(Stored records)
▶
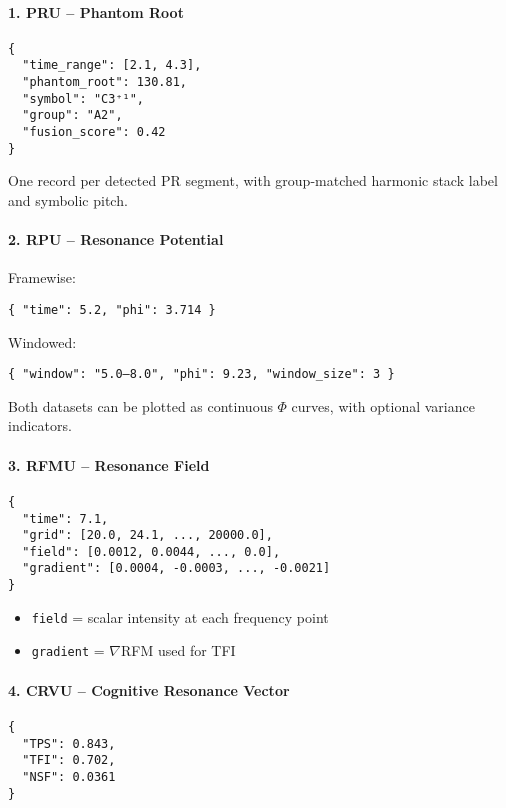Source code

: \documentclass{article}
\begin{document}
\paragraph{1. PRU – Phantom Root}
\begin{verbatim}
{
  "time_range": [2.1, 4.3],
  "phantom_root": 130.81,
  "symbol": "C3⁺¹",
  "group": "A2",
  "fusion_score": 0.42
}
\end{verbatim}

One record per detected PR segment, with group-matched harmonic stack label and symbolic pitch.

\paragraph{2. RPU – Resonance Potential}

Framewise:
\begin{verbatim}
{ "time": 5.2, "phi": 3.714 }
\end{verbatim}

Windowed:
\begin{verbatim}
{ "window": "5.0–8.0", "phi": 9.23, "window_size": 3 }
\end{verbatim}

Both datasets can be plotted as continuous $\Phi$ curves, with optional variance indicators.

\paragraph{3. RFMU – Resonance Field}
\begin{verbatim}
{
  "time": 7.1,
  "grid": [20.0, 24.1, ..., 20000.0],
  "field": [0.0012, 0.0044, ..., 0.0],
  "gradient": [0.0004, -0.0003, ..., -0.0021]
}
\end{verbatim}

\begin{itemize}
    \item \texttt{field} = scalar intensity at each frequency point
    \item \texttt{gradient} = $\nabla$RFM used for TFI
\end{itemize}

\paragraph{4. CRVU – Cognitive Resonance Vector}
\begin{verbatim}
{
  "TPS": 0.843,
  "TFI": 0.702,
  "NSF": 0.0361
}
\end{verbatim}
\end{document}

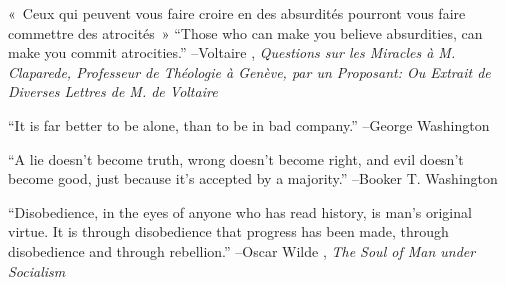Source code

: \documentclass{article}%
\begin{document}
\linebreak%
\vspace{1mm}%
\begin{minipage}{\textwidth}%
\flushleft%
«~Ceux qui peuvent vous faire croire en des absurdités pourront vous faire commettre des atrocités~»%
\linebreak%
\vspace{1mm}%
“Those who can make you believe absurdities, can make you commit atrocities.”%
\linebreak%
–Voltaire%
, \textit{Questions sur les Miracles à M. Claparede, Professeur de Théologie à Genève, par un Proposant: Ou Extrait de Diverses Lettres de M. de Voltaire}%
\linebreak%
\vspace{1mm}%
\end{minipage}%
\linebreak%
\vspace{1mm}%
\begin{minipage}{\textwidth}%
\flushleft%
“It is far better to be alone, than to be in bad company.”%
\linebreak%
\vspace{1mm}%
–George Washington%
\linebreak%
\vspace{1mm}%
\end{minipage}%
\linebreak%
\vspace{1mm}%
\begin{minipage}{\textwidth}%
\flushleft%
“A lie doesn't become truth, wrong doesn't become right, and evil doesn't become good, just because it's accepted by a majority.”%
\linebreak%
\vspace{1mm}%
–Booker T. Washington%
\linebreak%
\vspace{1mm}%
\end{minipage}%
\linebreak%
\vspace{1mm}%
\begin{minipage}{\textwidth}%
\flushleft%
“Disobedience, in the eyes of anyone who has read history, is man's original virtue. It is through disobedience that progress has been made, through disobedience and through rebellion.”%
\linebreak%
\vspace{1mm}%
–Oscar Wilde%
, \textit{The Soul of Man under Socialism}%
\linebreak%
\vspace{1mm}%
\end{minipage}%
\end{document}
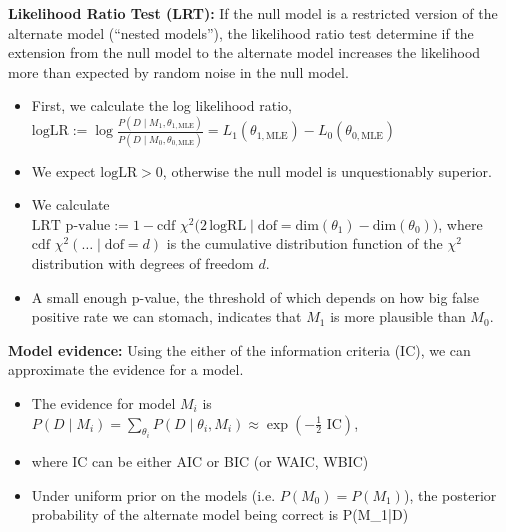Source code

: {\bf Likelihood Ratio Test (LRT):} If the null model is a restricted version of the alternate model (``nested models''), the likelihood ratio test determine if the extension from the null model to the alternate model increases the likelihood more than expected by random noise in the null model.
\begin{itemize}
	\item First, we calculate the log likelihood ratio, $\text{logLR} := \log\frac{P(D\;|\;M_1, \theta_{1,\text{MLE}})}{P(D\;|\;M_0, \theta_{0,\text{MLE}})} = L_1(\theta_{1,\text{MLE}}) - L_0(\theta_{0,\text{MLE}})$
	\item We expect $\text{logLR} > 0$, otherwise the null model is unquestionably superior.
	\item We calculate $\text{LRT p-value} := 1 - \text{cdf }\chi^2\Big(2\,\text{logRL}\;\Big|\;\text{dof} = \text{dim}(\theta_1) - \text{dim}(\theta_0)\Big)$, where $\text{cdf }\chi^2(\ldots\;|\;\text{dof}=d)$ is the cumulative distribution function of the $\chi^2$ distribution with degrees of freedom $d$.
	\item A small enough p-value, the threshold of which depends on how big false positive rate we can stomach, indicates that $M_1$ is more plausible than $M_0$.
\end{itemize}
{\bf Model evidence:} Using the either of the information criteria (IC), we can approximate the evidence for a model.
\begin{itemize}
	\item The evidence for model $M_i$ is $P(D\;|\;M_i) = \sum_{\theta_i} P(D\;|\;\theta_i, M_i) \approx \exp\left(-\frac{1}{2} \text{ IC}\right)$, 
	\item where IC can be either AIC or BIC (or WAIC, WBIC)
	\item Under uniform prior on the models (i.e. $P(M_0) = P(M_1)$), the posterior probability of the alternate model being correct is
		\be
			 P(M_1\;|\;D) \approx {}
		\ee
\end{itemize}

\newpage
◀
▶
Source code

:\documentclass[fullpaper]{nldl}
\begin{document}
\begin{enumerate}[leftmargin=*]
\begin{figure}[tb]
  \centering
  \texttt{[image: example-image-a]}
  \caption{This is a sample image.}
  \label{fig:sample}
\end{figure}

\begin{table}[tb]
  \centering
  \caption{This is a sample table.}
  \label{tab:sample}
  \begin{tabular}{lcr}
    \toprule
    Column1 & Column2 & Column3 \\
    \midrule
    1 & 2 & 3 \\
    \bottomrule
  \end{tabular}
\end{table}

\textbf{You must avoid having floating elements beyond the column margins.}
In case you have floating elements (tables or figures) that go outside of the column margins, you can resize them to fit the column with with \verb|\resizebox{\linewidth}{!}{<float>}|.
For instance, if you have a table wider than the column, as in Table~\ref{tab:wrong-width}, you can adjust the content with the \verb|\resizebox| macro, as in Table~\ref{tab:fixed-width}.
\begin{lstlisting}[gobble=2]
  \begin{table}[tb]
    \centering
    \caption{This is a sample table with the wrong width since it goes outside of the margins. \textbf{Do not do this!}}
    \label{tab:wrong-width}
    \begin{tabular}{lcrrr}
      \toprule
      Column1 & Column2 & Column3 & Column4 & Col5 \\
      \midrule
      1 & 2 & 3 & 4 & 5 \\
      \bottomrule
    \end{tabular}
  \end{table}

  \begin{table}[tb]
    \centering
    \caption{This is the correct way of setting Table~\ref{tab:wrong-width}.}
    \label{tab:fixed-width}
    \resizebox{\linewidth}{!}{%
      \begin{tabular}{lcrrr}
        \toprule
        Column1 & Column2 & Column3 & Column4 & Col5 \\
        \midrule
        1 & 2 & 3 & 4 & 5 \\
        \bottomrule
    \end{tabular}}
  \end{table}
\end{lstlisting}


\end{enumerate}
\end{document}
◀
## Requirement
All lines above that contain the word "where" are to be copied.

## Task output
	\item We calculate $\text{LRT p-value} := 1 - \text{cdf }\chi^2\Big(2\,\text{logRL}\;\Big|\;\text{dof} = \text{dim}(\theta_1) - \text{dim}(\theta_0)\Big)$, where $\text{cdf }\chi^2(\ldots\;|\;\text{dof}=d)$ is the cumulative distribution function of the $\chi^2$ distribution with degrees of freedom $d$.
	\item where IC can be either AIC or BIC (or WAIC, WBIC)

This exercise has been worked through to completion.